For sessions blocked or slowed down by aborted sessions, expect the following types of changes in the response returned from a subsequent MONITOR SESSION query:
  • The following response fields related to the aborted sessions are removed (that is, they are reported as NULLS because the blocking session is gone):
    • Blk_x_HostId
    • Blk_x_SessNo
    • Blk_x_UserID
    • Blk_x_LMode
    • Blk_x_OType
    • Blk_x_ObjDBId
    • Blk_x_ObjTId
    • Blk_x_Status

      For example, the following describes the information that can be inferred from the returned data:

    • Within a MONITOR SESSION, response fields show Session 1 blocked by Sessions 2 and 3.
    • After an ABORT SESSION, Session 2 is removed.
    • Within a subsequent MONITOR SESSION, response fields show Session 1 blocked by Session 3.
  • The MoreBlockers field may return data indicating there are no additional lock conflicts.

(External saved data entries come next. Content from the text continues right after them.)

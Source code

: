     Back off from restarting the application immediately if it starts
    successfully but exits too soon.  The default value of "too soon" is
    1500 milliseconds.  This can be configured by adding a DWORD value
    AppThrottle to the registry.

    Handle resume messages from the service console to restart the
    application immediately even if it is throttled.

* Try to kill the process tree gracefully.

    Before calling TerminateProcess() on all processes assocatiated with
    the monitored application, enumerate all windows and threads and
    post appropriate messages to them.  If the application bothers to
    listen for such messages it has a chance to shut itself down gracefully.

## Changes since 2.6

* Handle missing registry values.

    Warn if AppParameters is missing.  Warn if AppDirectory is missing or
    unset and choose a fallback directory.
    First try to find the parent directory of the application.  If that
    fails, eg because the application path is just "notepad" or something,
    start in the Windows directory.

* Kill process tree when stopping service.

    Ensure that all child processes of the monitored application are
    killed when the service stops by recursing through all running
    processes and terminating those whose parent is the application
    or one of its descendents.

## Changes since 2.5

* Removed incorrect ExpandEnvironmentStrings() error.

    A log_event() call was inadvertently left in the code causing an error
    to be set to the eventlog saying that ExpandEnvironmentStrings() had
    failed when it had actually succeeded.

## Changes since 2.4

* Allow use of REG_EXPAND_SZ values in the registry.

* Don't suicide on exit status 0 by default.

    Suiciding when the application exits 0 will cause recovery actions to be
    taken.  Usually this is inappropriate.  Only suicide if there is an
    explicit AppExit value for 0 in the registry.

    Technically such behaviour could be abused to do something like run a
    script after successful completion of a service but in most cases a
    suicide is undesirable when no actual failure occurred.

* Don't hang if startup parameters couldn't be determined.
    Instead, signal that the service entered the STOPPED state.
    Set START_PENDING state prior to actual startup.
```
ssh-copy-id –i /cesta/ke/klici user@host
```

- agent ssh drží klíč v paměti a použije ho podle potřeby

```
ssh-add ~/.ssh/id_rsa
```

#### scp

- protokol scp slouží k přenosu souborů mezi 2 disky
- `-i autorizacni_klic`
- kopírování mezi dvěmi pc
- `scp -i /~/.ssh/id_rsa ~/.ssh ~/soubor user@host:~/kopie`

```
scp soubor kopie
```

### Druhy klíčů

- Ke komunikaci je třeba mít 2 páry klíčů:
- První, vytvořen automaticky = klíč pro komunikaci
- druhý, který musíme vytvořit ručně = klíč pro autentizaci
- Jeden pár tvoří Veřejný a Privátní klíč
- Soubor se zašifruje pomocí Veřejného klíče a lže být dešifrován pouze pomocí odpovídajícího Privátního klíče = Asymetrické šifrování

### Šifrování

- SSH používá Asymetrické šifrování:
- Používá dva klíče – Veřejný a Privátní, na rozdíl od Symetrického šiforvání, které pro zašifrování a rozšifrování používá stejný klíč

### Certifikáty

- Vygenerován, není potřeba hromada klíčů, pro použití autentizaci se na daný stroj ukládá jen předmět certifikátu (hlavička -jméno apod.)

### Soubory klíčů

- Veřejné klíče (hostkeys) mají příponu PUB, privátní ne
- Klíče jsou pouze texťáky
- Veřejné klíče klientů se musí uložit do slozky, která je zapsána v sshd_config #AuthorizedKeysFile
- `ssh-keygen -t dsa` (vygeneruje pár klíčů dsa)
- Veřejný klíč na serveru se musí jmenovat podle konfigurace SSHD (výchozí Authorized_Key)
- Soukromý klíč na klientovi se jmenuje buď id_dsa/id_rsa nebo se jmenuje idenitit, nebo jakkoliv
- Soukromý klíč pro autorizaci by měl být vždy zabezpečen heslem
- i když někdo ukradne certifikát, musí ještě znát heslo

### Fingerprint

    Because removing an aborted session allows another blocking session to be reported, there may be no remaining locks to report.

  • If the aborted sessions are no longer blocking other sessions, the AMPState of those other sessions changes from BLOCKED to ACTIVE.
  • For sessions that have changed to ACTIVE, or that are only slowed down by the aborted sessions, all resource usage fields may show a more rapid increase in resource usage. For example, the AMPCPUSec, AMPIO, and Request_AMPSpool fields may change more rapidly due to reduction in competition for those resources.

Before You Execute the ABORT SESSION Request

Execute the MONITOR SESSION before you execute the ABORT SESSION request to get a list of current sessions. Therefore, you can evaluate which sessions to abort. You can use the host ID, session number, and user name returned by the MONITOR SESSION request as input data to an ABORT SESSION request.

Some of the values returned by MONITOR SESSION can help you determine which session is not actively processing or has a long-running transaction. For example, look at PEState for the session in question. If PEState is not PARSING-WAIT, PARSING, DISPATCHING, BLOCKED, or ACTIVE, that session may be a good candidate for an abort. As another example, look at the ratio of AMPCPUSec to XactCount to determine which transaction is running for a long time. If this ratio is high, this session has a long-running transaction.

It is also useful to run the QUERY SESSION request to determine how long a particular transaction is running. Execute the MONITOR SESSION and QUERY SESSION request to pinpoint the source of the problem. By running these two requests, you may not need to abort as many transactions as originally planned. For more information on QUERY SESSION, see Teradata Vantage™ - Database Utilities , B035-1102 .

Relationship Between ABORT SESSION and MONITOR PHYSICAL RESOURCE or MONITOR VIRTUAL RESOURCE

If you executed an ABORT SESSION request, data returned in a MONITOR PHYSICAL RESOURCE or MONITOR VIRTUAL RESOURCE request may be altered. Whether you notice the change in data depends on the scope of the ABORT SESSION request. For example, if you execute an ABORT SESSION and log off all of the sessions associated with a specific host (or client), the PEs associated with that client will report a large decrease in resource consumption. However, if the ABORT SESSION request only aborts one transaction from one session, you may not notice a change in AMP or PE resource use.